Although it’s been awhile since his Star Trek days, Armin has appeared in some of the most highly regarded video game titles in the past ten years including God of War II, BioShock, and the Mass Effect series. Most recently he voiced Dr. Nefarious in the Ratchet & Clank video game, released in April of this year.
Tim Russ has had a success film and television career since the 1980’s. Although many people love to point out his Spaceballs cameo, as the afro-pick wielding trooper who “ain’t found sh*t,” he’s most famous for his portrayal of Star Trek: Voyager’s stone-faced Vulcan, Tuvok.
He also appeared on Deep Space Nine, in a season six episode of Star Trek: TNG, and in Star Trek: Generations, although as different characters in the latter two. Aside from voicing Tuvok in two Star Trek video games, Tim also voiced Shane Bandero in the first two Lost Planet games. Additionally, he had a cameo in Dragon Age: Origins with Voyager alumni, Kate Mulgrew, and even voiced both Black Panther and Colossus in Marvel: Ultimate Alliance 2. Although Tim is so closely linked with the sci-fi and fantasy genres because of his involvement in Star Trek, when it comes to video games, he actually tends to play more soldier-types than alien species.
John de Lancie
As Q, John de Lancie was the omnipotent Continuum-being you loved to hate on Star Trek: TNG, Voyager, and even one episode of Deep Space Nine. As with most of the other actors on this list, John lent his voice to some of the Star Trek video games, in addition to a few now-classic games during the late 90’s.

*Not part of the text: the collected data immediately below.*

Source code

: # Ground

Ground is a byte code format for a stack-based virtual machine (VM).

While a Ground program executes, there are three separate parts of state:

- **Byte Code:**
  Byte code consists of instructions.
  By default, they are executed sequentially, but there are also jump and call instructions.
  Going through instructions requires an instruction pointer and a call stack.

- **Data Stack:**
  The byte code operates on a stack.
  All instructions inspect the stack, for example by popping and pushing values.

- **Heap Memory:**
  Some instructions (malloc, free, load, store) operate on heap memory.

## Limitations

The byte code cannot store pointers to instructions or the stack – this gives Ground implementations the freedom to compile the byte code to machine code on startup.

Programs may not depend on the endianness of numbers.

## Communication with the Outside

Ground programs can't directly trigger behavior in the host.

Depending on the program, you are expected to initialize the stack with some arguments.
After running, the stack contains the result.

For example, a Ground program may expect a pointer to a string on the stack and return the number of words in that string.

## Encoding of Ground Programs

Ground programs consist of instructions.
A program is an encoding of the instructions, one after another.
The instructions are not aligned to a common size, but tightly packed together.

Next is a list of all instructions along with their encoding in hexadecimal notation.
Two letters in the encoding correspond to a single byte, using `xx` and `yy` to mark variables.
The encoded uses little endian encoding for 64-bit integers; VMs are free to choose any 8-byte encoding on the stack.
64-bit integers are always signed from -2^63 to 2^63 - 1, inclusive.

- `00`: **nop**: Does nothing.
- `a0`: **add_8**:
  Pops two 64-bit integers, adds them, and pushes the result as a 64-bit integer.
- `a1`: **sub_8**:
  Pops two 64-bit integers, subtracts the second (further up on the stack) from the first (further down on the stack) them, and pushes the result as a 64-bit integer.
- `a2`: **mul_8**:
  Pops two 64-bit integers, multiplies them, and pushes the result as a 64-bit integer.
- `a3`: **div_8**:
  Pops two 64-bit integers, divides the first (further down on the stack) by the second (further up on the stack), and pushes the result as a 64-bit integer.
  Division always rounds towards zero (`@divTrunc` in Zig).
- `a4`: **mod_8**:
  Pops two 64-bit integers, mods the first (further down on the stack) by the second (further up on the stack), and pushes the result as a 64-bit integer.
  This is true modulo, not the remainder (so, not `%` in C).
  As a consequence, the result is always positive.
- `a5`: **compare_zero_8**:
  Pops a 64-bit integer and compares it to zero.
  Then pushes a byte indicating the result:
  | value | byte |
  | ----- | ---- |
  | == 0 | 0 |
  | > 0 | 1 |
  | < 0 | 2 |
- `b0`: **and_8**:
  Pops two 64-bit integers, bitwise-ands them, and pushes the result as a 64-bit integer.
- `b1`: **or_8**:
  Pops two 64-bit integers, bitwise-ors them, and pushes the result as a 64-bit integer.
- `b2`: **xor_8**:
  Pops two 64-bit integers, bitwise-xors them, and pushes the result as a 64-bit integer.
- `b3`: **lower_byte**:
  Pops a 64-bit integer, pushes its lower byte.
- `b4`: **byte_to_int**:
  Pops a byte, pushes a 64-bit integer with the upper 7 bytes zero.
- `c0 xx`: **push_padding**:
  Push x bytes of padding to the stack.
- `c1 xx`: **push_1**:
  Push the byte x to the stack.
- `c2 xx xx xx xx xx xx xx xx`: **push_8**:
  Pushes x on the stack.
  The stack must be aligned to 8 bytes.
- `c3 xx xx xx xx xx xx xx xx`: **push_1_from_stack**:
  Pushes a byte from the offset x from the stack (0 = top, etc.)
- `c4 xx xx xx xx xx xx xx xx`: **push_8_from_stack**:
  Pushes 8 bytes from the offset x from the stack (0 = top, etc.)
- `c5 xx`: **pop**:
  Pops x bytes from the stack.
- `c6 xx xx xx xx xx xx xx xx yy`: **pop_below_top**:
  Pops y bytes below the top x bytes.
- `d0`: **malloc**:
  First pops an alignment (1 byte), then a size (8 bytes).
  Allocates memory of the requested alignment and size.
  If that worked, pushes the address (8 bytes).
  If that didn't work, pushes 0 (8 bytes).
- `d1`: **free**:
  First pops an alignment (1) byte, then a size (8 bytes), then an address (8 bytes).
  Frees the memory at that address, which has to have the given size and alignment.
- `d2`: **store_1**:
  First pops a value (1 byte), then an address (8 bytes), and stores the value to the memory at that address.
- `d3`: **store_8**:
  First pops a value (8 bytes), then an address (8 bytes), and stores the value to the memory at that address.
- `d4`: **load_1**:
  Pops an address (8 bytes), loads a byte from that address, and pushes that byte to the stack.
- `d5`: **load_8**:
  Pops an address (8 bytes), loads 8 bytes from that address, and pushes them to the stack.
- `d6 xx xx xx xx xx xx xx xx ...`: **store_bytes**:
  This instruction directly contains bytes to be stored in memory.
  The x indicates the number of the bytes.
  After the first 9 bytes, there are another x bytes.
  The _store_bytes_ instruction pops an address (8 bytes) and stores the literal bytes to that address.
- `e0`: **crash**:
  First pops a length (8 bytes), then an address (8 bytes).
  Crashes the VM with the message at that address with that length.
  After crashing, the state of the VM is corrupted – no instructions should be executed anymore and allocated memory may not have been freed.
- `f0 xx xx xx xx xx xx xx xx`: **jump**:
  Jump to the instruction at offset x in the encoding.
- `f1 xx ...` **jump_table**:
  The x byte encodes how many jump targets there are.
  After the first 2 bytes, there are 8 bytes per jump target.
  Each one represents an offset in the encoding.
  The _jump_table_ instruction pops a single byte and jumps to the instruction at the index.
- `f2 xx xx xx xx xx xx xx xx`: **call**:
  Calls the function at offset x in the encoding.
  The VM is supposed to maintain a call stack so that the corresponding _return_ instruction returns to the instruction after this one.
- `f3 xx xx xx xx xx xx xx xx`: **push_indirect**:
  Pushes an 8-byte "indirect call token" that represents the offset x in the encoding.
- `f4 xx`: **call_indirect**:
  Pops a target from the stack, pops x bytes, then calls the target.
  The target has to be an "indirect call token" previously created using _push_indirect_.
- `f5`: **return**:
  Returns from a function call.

Spaghetti western, Outlaws, saw John as the deranged Matthew “Dr. Death” Jackson; In Interstate ‘76, which many consider a precursor to GTA, he played the voice of the game’s antagonist, Antonio Malochio. John took a break from voicing games in the 2000’s, until his 2011 role as the voice of Williams Miles in Assassin’s Creed III and Assassin’s Creed: Revelations. He also starred in the Portal-esque game, Quantum Conundrum, as the wacky scientist Quadrangle, who is highly reminiscent of Q.
Geek & Sundry’s own TableTop star, Wil Wheaton, is probably best known for his role as Wesley Crusher on Star Trek: TNG. However, Wil has lent his voice to over seventeen video games since 2004; an impressive feat for someone who stays so busy. From third-person shooters, to real-time strategy, to RPGs, Wil has done them all. In Code Name: S.T.E.A.M., alongside fellow TNGer Michael Dorn, Wil was the voice of Abraham Lincoln; He even worked with Felicia Day for Fallout: New Vegas as the robobrain voice. Most notably, however, Wil was the voice of WCTR talk radio news reporter, Richard Burns, in GTA: San Andreas and the subsequent Vice City and Liberty City Stories.